Did the final manuscript change much between when you initially wrote the book and after that year passed?

Yeah. It changed a couple of times, because at first I was willing to try to change it. It became clear in those drafts that my heart wasn’t in it, and I wasn’t doing as good of a job. But from beginning to end, I would say it changed maybe… 30 percent? That’s a totally made up number.

There were a few that I went back and did more of. Like, Daisy Miller ended up being a four-parter, which is really funny because I don’t think of Daisy Miller as being one of the biggest names in the canon. But something about that book really cracks me up. Everyone is such a dick to Daisy Miller! And she literally dies from having a friend who’s Italian. That’s what kills her, is she befriends an Italian man and goes outside. And she dies! That’s hilarious to me.

What were the other formats you played around with?

Oh, God. I don’t even remember. It was the same thing, but it wasn’t text messages—it was notes, or letters, or like, telegrams. That kind of stuff. And that felt really clunky. The thing about this is, obviously, it sounds really gimmicky. And it is really gimmicky. But the heart of the joke is not, “What if people had phones, but in the past?!”

“I think it’d sound a little something like this.”

Exactly. The concept is just getting to the essence of these characters and what makes them memorable, and also terrible. It’s all very rooted in how all these characters actually behaved. It’s not just jokes about emojis.

That doesn’t even really play into it at all.

No.
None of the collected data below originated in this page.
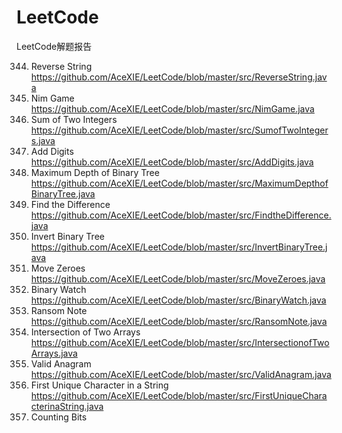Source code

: # LeetCode
LeetCode解题报告

344. Reverse String https://github.com/AceXIE/LeetCode/blob/master/src/ReverseString.java
292. Nim Game https://github.com/AceXIE/LeetCode/blob/master/src/NimGame.java
371. Sum of Two Integers https://github.com/AceXIE/LeetCode/blob/master/src/SumofTwoIntegers.java
258. Add Digits https://github.com/AceXIE/LeetCode/blob/master/src/AddDigits.java
104. Maximum Depth of Binary Tree https://github.com/AceXIE/LeetCode/blob/master/src/MaximumDepthofBinaryTree.java
389. Find the Difference https://github.com/AceXIE/LeetCode/blob/master/src/FindtheDifference.java
226. Invert Binary Tree https://github.com/AceXIE/LeetCode/blob/master/src/InvertBinaryTree.java
283. Move Zeroes https://github.com/AceXIE/LeetCode/blob/master/src/MoveZeroes.java
401. Binary Watch https://github.com/AceXIE/LeetCode/blob/master/src/BinaryWatch.java
383. Ransom Note https://github.com/AceXIE/LeetCode/blob/master/src/RansomNote.java
349. Intersection of Two Arrays https://github.com/AceXIE/LeetCode/blob/master/src/IntersectionofTwoArrays.java
242. Valid Anagram https://github.com/AceXIE/LeetCode/blob/master/src/ValidAnagram.java
387. First Unique Character in a String https://github.com/AceXIE/LeetCode/blob/master/src/FirstUniqueCharacterinaString.java
338. Counting Bits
I mean, the text stuff’s the vehicle, but it could pretty easily just be deleted scenes from literary history. The joke is always about the character, never about how funny it would be to see someone in a petticoat holding a phone.
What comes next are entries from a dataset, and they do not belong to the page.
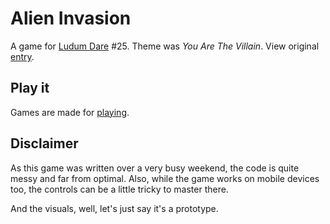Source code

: Alien Invasion
==============

A game for [Ludum Dare](http://ludumdare.com) #25.
Theme was _You Are The Villain_.
View original
[entry](http://www.ludumdare.com/compo/ludum-dare-25/?uid=19466).

Play it
-------

Games are made for [playing](http://hhsw.de/sites/proto/ld25).

Disclaimer
----------

As this game was written over a very busy weekend, the code is quite messy and far from optimal. Also, while the game works on mobile devices too, the controls can be a little tricky to master there.

And the visuals, well, let's just say it's a prototype.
As I was reading it, I was kind of hoping that a text conversation with Ghost might sneak through.

Ghost! I miss him! Is that weird? I miss him, even though I invented him. I feel a lot of tenderness toward him. I don’t write a lot of stuff that is sad, or that is tender and affectionate, so that has a very special place in my heart. Usually my writing is very over the top and bombastic, and very like, “I’m amazing! Look at me!” I wish you could describe the voice I’m doing in print, but you can’t. Aw. Little buddy.

Do you feel like you’re kind of done with texts for now?

You know, I don’t know. There’s a couple of series I do now, like the Dirtbag series and the captioning western art history series, that are in a lot of ways just basically outlets for the same part of me. So I don’t know. Certainly not for a little while. I put most of the things I wanted to in the book, so I don’t have a lot of things that I’m burning with desire to write text messages about. But yeah, it may come back. You never know.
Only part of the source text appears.